RECORDS FOR THIS TASK -
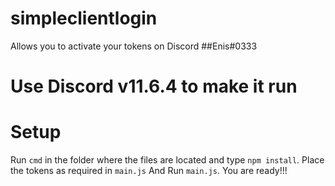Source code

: # simpleclientlogin
Allows you to activate your tokens on Discord
##Enis#0333
# Use Discord v11.6.4 to make it run
# Setup
Run `cmd` in the folder where the files are located and type `npm install`.
Place the tokens as required in `main.js` And Run `main.js`.
You are ready!!!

WORK ITEM -
Count the lines of the records that include the word "tokens", please, and report the number alone.

WRITTEN SOLUTION -
2